Parallel Computer Architecture - Introduction

In the last 50 years, there has been huge developments in the performance and capability of a computer system. This has been possible with the help of Very Large Scale Integration (VLSI) technology. VLSI technology allows a large number of components to be accommodated on a single chip and clock rates to increase. Therefore, more operations can be performed at a time, in parallel.

Parallel processing is also associated with data locality and data communication. Parallel Computer Architecture is the method of organizing all the resources to maximize the performance and the programmability within the limits given by technology and the cost at any instance of time.
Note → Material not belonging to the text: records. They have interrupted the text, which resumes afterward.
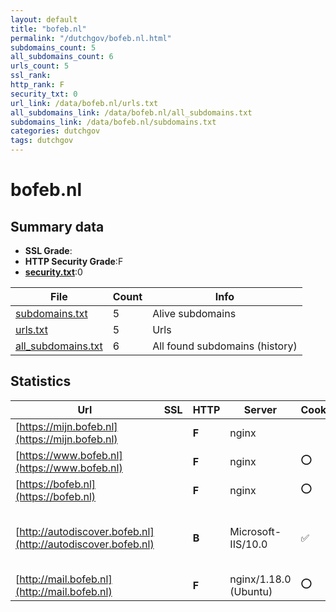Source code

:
 ```yaml
---
layout: default
title: "bofeb.nl"
permalink: "/dutchgov/bofeb.nl.html"
subdomains_count: 5
all_subdomains_count: 6
urls_count: 5
ssl_rank: 
http_rank: F
security_txt: 0
url_link: /data/bofeb.nl/urls.txt
all_subdomains_link: /data/bofeb.nl/all_subdomains.txt
subdomains_link: /data/bofeb.nl/subdomains.txt
categories: dutchgov
tags: dutchgov
---
```



# bofeb.nl
## Summary data


 - **SSL Grade**:
 - **HTTP Security Grade**:F
 - **[security.txt](https://www.digitaleoverheid.nl/nieuws/standaard-security-txt-nu-verplicht-voor-overheid/)**:0


| File       | Count | Info |
|------------|-------|------|
|[subdomains.txt](/DutchGovScope/data/bofeb.nl/subdomains.txt)|5|Alive subdomains|
|[urls.txt](/DutchGovScope/data/bofeb.nl/urls.txt)|5|Urls|
|[all_subdomains.txt](/DutchGovScope/data/bofeb.nl/all_subdomains.txt)|6|All found subdomains (history)|


## Statistics


| Url | SSL | HTTP | Server | Cookie | HSTS | CORS | CTO | CSP | XFO | XXP | RP |FP| Tech |Title |
|--------|-------|-------|------|------|------|------|------|------|------|------|------|------|------|------|
|[https://mijn.bofeb.nl](https://mijn.bofeb.nl)| | **F**|nginx| | | | | | | | :white_check_mark: | |HSTS Nginx|301 Moved Perman...|
|[https://www.bofeb.nl](https://www.bofeb.nl)| | **F**|nginx|:o: | | | | | | | :white_check_mark: | |Nginx|301 Moved Perman...|
|[https://bofeb.nl](https://bofeb.nl)| | **F**|nginx|:o: | | | | | | | :white_check_mark: | |Nginx PHP|Home | BoFEB|
|[http://autodiscover.bofeb.nl](http://autodiscover.bofeb.nl)| | **B**|Microsoft-IIS/10.0|:white_check_mark: |:white_check_mark: | | | | :white_check_mark: | :white_check_mark: | :white_check_mark: | |IIS:10.0 Microsoft ASP.NET Windows Server||
|[http://mail.bofeb.nl](http://mail.bofeb.nl)| | **F**|nginx/1.18.0 (Ubuntu)|:o: | | | | | | | :white_check_mark: | |Nginx:1.18.0 PHP Ubuntu|mail.bofeb.nl is...|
Why Parallel Architecture?

Parallel computer architecture adds a new dimension in the development of computer system by using more and more number of processors. In principle, performance achieved by utilizing large number of processors is higher than the performance of a single processor at a given point of time.

Application Trends

With the advancement of hardware capacity, the demand for a well-performing application also increased, which in turn placed a demand on the development of the computer architecture.

Before the microprocessor era, high-performing computer system was obtained by exotic circuit technology and machine organization, which made them expensive. Now, highly performing computer system is obtained by using multiple processors, and most important and demanding applications are written as parallel programs. Thus, for higher performance both parallel architectures and parallel applications are needed to be developed.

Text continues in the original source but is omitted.